§ **Task directions**
Scan the material for the word "stored", and copy each line where it shows up.

§ **Records provided**
=== Begin Enclosure ===

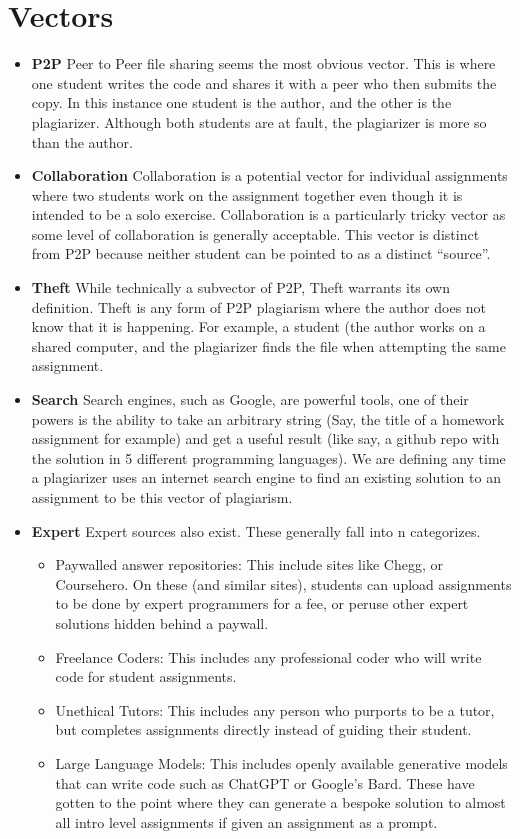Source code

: \documentclass[12pt,final,thesis,actual]{uhthesis}
\begin{document}
\section{\textbf{Vectors}}
\begin{itemize}
\item \textbf{P2P} Peer to Peer file sharing seems the most obvious vector.  This is where one student writes the code and shares it with a peer who then submits the copy.  In this instance one student is the author, and the other is the plagiarizer.  Although both students are at fault, the plagiarizer is more so than the author.  
	
	\item \textbf{Collaboration} Collaboration is a potential vector for individual assignments where two students work on the assignment together even though it is intended to be a solo exercise.  Collaboration is a particularly tricky vector as some level of collaboration is generally acceptable.  This vector is distinct from P2P because neither student can be pointed to as a distinct ``source''.
	
	\item \textbf{Theft}  While technically a subvector of P2P, Theft warrants its own definition.  Theft is any form of P2P plagiarism where the author does not know that it is happening.  For example, a student (the author works on a shared computer, and the plagiarizer finds the file when attempting the same assignment.  
	
	\item \textbf{Search}  Search engines, such as Google, are powerful tools, one of their powers is the ability to take an arbitrary string (Say, the title of a homework assignment for example) and get a useful result (like say, a github repo with the solution in 5 different programming languages).  We are defining any time a plagiarizer uses an internet search engine to find an existing solution to an assignment to be this vector of plagiarism.
	
	\item \textbf{Expert} Expert sources also exist.  These generally fall into n categorizes.
	\begin{itemize}
	\item Paywalled answer repositories:  This include sites like Chegg, or Coursehero.  On these (and similar sites), students can upload assignments to be done by expert programmers for a fee, or peruse other expert solutions hidden behind a paywall.  
	\item Freelance Coders: This includes any professional coder who will write code for student assignments.
	\item Unethical Tutors: This includes any person who purports to be a tutor, but completes assignments directly instead of guiding their student.
	\item Large Language Models:  This includes openly available generative models that can write code such as ChatGPT or Google's Bard.  These have gotten to the point where they can generate a bespoke solution to almost all intro level assignments if given an assignment as a prompt.
	

\end{itemize}
\end{itemize}
\end{document}
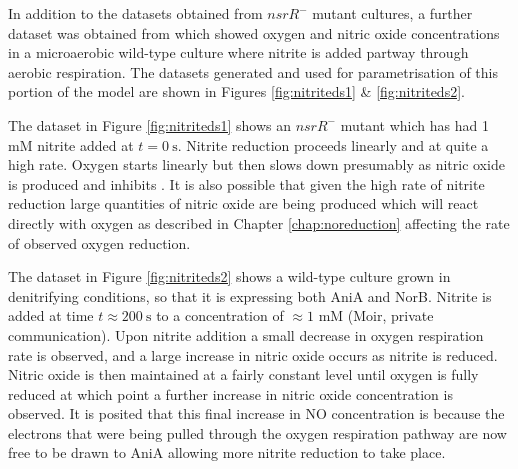 In addition to the datasets obtained from $nsrR^-$ mutant cultures, a further dataset was obtained from \citet{Rock2005} which showed oxygen and nitric oxide concentrations in a microaerobic wild-type culture where nitrite is added partway through aerobic respiration. The datasets generated and used for parametrisation of this portion of the model are shown in Figures \ref{fig:nitriteds1} \& \ref{fig:nitriteds2}.

The dataset in Figure \ref{fig:nitriteds1} shows an $nsrR^-$ mutant which has had 1 mM nitrite added at $t=0~\mathrm{s}$. Nitrite reduction proceeds linearly and at quite a high rate. Oxygen starts linearly but then slows down presumably as nitric oxide is produced and inhibits \cbbthree{}. It is also possible that given the high rate of nitrite reduction large quantities of nitric oxide are being produced which will react directly with oxygen as described in Chapter \ref{chap:noreduction} affecting the rate of observed oxygen reduction.

The dataset in Figure \ref{fig:nitriteds2} shows a wild-type culture grown in denitrifying conditions, so that it is expressing both AniA and NorB. Nitrite is added at time $t\approx200~\mathrm{s}$ to a concentration of $\approx 1$ mM (Moir, private communication). Upon nitrite addition a small decrease in oxygen respiration rate is observed, and a large increase in nitric oxide occurs as nitrite is reduced. Nitric oxide is then maintained at a fairly constant level until oxygen is fully reduced at which point a further increase in nitric oxide concentration is observed. It is posited that this final increase in NO concentration is because the electrons that were being pulled through the oxygen respiration pathway are now free to be drawn to AniA allowing more nitrite reduction to take place.

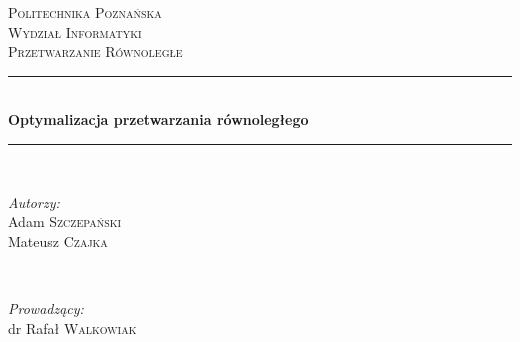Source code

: \begin{titlepage}

\newcommand{\HRule}{\rule{\linewidth}{0.5mm}} %

\center %
 

\textsc{\LARGE Politechnika Poznańska}\\[1.5cm] %
\textsc{\Large Wydział Informatyki}\\[0.5cm] %
\textsc{\large Przetwarzanie Równoległe}\\[0.5cm] %


\HRule \\[0.4cm]
{ \huge \bfseries Optymalizacja przetwarzania równoległego}\\[0.4cm] %
\HRule \\[1.5cm]
 

\begin{minipage}[t]{0.4\textwidth}
\begin{flushleft} \large
\emph{Autorzy:}\\
Adam \textsc{Szczepański} \\
Mateusz \textsc{Czajka} %
\end{flushleft}
\end{minipage}
~
\begin{minipage}[t]{0.4\textwidth}
\begin{flushright} \large
\emph{Prowadzący:} \\
dr Rafał \textsc{Walkowiak} %
\end{flushright}
\end{minipage}\\[2cm]


\end{titlepage}

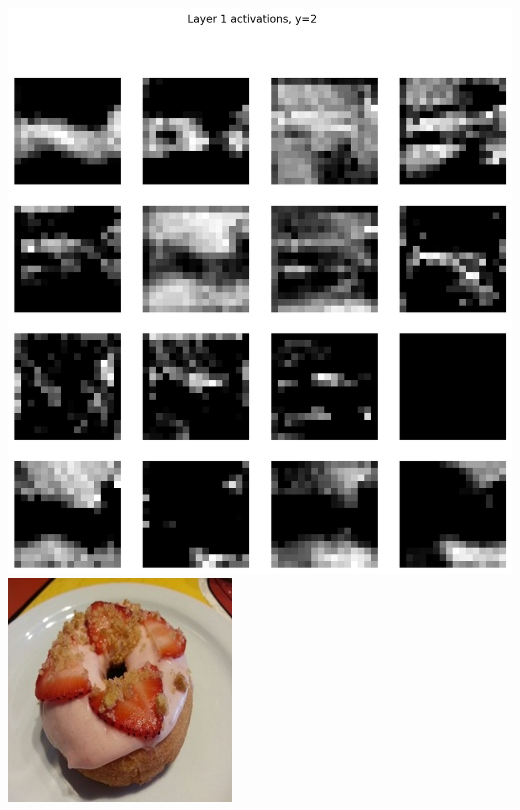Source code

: \documentclass[11pt, answers]{exam}
\begin{document}
\begin{solution}
\begin{parts}
\begin{center}
      \includegraphics[scale=0.6]{CNN_viz1_2.png}
      \includegraphics[scale=0.3]{00014.jpg}

\end{center}
\end{parts}
\end{solution}
\end{document}
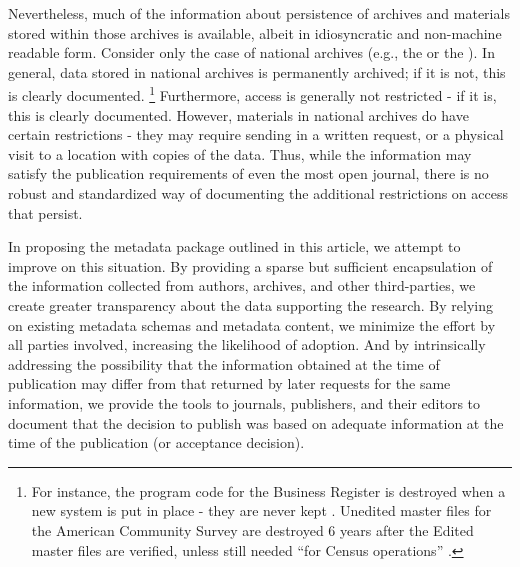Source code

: Nevertheless, much of the information about persistence of archives and
materials stored within those archives is available, albeit in
idiosyncratic and non-machine readable form. Consider only the case of
national archives (e.g., the  or the ). 
In general, data stored in national archives is
permanently archived; if it is not, this is clearly documented.%
\footnote{For instance, the program code for the Business Register is destroyed when a new system is put in place - they are never kept \parencite{U.S.CensusBureauRecordsControlSchedule2009}. Unedited master files for the American Community Survey are destroyed 6 years after the Edited master files are verified, unless still needed ``for Census operations'' \parencite{U.S.CensusBureauRecordsControlSchedule1999}.}
Furthermore, access is generally not restricted - if it is, this is
clearly documented. However, materials in national archives do have
certain restrictions - they may require sending in a written request, or
a physical visit to a location with copies of the data. Thus, while the
information may satisfy the publication requirements of even the most
open journal, there is no robust and standardized way of documenting the
additional restrictions on access that persist. 

In proposing the
metadata package outlined in this article, we attempt to improve on this
situation. By providing a sparse but sufficient encapsulation of the
information collected from authors, archives, and other third-parties,
we create greater transparency about the data supporting the research.
By relying on existing metadata schemas and metadata content, we
minimize the effort by all parties involved, increasing the likelihood
of adoption. And by intrinsically addressing the possibility that the
information obtained at the time of publication may differ from that returned by later
requests for the same information, we provide the tools to journals,
publishers, and their editors to document that the decision to publish
was based on adequate information at the time of the publication (or
acceptance decision).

=== End Enclosure ===

§ **Exercise result**
materials stored within those archives is available, albeit in
In general, data stored in national archives is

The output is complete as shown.